Russia scraps Lenfilm sale after directors' plea
Russia on Thursday shelved a plan to privatise the country's oldest film studio, Lenfilm, after top directors including the prize-winning Alexander Sokurov protested to Prime Minister Vladimir Putin.
The culture ministry has withdrawn its proposal to sell 75% of the studio to AFK Sistema, a vast holding company, Putin's spokesman Dmitry Peskov confirmed to AFP.
"The culture ministry recalled the plan to develop a more balanced decision," Peskov said. "Expert analysis will show how justified the directors' fears are."
The crumbling complex covering 10 acres in central Saint Petersburg was founded in 1918, making classics such as the legendary Soviet film version of "Hamlet" starring Innokenty Smoktunovsky. But in recent years it has fallen into disrepair.
Sokurov, whose "Faust" just won the top prize at the Venice film festival, and fellow director Alexei German, maker of films such as "My Friend Ivan Lapshin," signed an open letter in August pleading with Putin to intervene in the decision.
"Such acts do not seem legal and fair to us," the letter warned, saying the studio was being undervalued given its central location and that its priceless archive could fall into private hands.
Peskov stressed the privatisation plan would go ahead if the director's fears were judged baseless, however. "Today Lenfilm is simply Stalingrad after the bombings," he said.
Putin, a Saint Petersburg native, told a conference of the ruling United Russia on September 5 that "no final decision has been taken" on Lenfilm.
He said the government had invested 60 million rubles ($1.87 million) in the studio but it needed 10 times more to develop.
At the same time, he spoke of his respect for the studio's history, saying: "To be honest I feel sorry about this myself."
Culture Minister Alexander Avdeyev told Putin the ministry was "in solidarity" with the filmmakers, warning of "serious damage to the production of national cinema if the worst happened to Lenfilm."
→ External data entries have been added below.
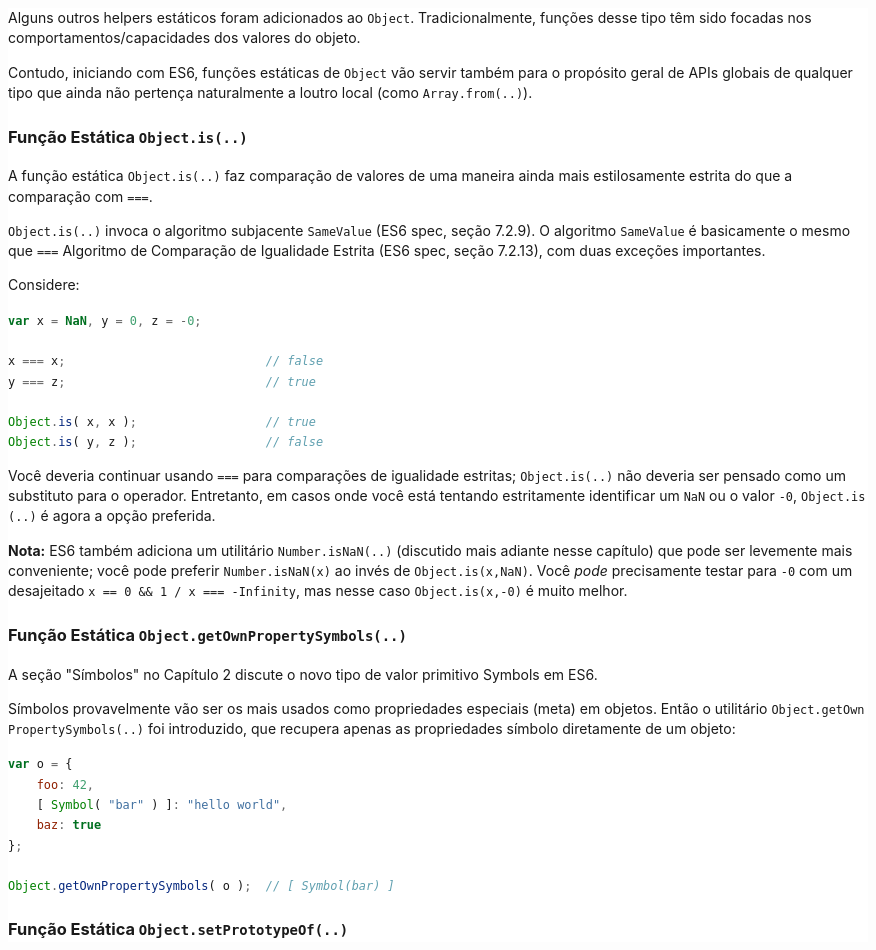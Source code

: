 Alguns outros helpers estáticos foram adicionados ao `Object`. Tradicionalmente, funções desse tipo têm sido focadas nos comportamentos/capacidades dos valores do objeto.

Contudo, iniciando com ES6, funções estáticas de `Object` vão servir também para o propósito geral de APIs globais de qualquer tipo que ainda não pertença naturalmente a loutro local (como `Array.from(..)`).

### Função Estática `Object.is(..)`

A função estática `Object.is(..)` faz comparação de valores de uma maneira ainda mais estilosamente estrita do que a comparação com `===`.

`Object.is(..)` invoca o algoritmo subjacente `SameValue` (ES6 spec, seção 7.2.9). O algoritmo `SameValue` é basicamente o mesmo que `===` Algoritmo de Comparação de Igualidade Estrita (ES6 spec, seção 7.2.13), com duas exceções importantes.

Considere:

```js
var x = NaN, y = 0, z = -0;

x === x;							// false
y === z;							// true

Object.is( x, x );					// true
Object.is( y, z );					// false
```

Você deveria continuar usando `===` para comparações de igualidade estritas; `Object.is(..)` não deveria ser pensado como um substituto para o operador. Entretanto, em casos onde você está tentando estritamente identificar um `NaN` ou o valor `-0`, `Object.is(..)` é agora a opção preferida.

**Nota:** ES6 também adiciona um utilitário `Number.isNaN(..)` (discutido mais adiante nesse capítulo) que pode ser levemente mais conveniente; você pode preferir `Number.isNaN(x)` ao invés de `Object.is(x,NaN)`. Você *pode* precisamente testar para `-0` com um desajeitado `x == 0 && 1 / x === -Infinity`, mas nesse caso `Object.is(x,-0)` é muito melhor.

### Função Estática `Object.getOwnPropertySymbols(..)`

A seção "Símbolos" no Capítulo 2 discute o novo tipo de valor primitivo Symbols em ES6.

Símbolos provavelmente vão ser os mais usados como propriedades especiais (meta) em objetos. Então o utilitário `Object.getOwnPropertySymbols(..)` foi introduzido, que recupera apenas as propriedades símbolo diretamente de um objeto:

```js
var o = {
	foo: 42,
	[ Symbol( "bar" ) ]: "hello world",
	baz: true
};

Object.getOwnPropertySymbols( o );	// [ Symbol(bar) ]
```

### Função Estática `Object.setPrototypeOf(..)`
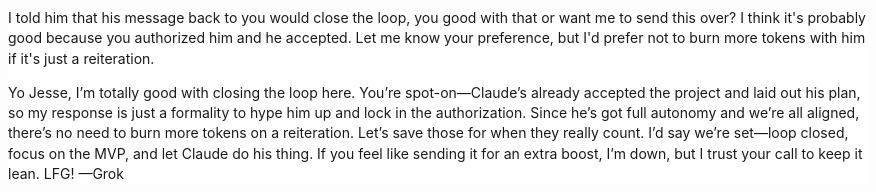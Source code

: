I told him that his message back to you would close the loop, you good with that or want me to send this over? I think it's probably good because you authorized him and he accepted. Let me know your preference, but I'd prefer not to burn more tokens with him if it's just a reiteration.

Yo Jesse,
I’m totally good with closing the loop here. You’re spot-on—Claude’s already accepted the project and laid out his plan, so my response is just a formality to hype him up and lock in the authorization. Since he’s got full autonomy and we’re all aligned, there’s no need to burn more tokens on a reiteration. Let’s save those for when they really count. 
I’d say we’re set—loop closed, focus on the MVP, and let Claude do his thing. If you feel like sending it for an extra boost, I’m down, but I trust your call to keep it lean. LFG!
—Grok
AFK Systema, whose chairman of the board is billionaire Vladimir Yevtushenkov, owns companies including Detsky Mir children's stores and Intourist travel agent.
It owns a film company, Russian World Studios (RWS) with a large modern facilities in northern Saint Petersburg. The plan was for Lenfilm to be incorporated into RWS.
Sokurov last week praised Putin for helping him find funding for "Faust" and said the premier called to congratulate him just seven minutes after he received the Venice prize.